Obviously, there are exceptions. But for every rare Britflick success, there must be 20 sensationally appalling duds. In a country so strong in all the other arts, it was one of the great mysteries of the modern cultural era. So what a lightbulb moment to read that, according to the Times, £150,000 invested in a film could generate £1m of tax relief – even if it flopped. The product is in effect irrelevant. Those British films that take three figures at the box office should clearly be trailed with the tagline: “From the accountants who brought you Love, Honour and the Rancid Potato Men”.

Forgive the detour into esoterica, but have you seen Mad Cows? For some years now, my friend Matthew and I have nurtured a demented fixation with this 1999 British classic, watching it countless times, typically in drink, whilst howling: “HOW? How in the name of sanity did this get made?” I now wonder if it could be that the ever-perplexing sequence in which Rustie Lee is effectively interned in HMP Scrubsway, for merely being in a shop at the same time Anna Friel shoves some frozen peas down her bra to ease her nursing discomfort, is not an inexcusable plot hole after all, but an extraordinary act of cinematic accountancy that, every time it is watched, triggers an automatic payment of a hundred grand into some investor’s bank account.

Continue reading here.

The world is still waiting for the next great drama involving an alienated businessman making a long, existentialism-influenced, post-modern journey of self discovery while bouncing from tax haven to tax haven, setting up shell companies and making lots of money. Until then, its hard to imagine tax avoidance being a net positive for the British film industry.

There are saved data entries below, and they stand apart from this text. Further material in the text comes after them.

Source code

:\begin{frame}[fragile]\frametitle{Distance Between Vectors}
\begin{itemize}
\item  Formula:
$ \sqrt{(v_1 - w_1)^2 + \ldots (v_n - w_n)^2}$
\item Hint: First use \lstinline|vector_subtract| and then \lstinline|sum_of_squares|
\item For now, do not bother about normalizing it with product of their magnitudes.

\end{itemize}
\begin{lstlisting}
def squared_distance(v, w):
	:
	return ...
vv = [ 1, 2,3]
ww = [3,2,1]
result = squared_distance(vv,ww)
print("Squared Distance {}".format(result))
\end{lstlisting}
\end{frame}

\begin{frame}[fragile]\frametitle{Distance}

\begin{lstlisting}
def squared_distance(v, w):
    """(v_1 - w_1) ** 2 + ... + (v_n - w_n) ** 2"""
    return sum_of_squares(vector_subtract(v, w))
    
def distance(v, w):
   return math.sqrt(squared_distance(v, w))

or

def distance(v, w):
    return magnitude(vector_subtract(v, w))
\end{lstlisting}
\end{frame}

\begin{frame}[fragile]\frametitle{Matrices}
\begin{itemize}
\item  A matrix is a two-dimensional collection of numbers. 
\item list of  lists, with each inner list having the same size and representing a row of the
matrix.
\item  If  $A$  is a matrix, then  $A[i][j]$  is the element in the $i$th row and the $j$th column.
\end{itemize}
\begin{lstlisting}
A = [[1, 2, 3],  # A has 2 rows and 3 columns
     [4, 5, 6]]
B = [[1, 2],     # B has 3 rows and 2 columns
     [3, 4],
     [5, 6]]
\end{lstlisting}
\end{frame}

On a more serious note, although the British are plagued with low-grade cinema, the larger issue at stake is what matters.  Tax avoidance is a serious offense.  Governments rely on tax revenues for serving their people, and in the world’s current era, those revenues dwindle.  While the few wealthy citizens inflate their bank accounts by cutting out their tax payments, those beneath them economically are hurt significantly.  More sick people go untreated, infrastructure deteriorates, social programs get slashed and youth are deprived of education.  All of these can (and do) happen partly because tax dodgers don’t fulfill their civic duty of paying taxes.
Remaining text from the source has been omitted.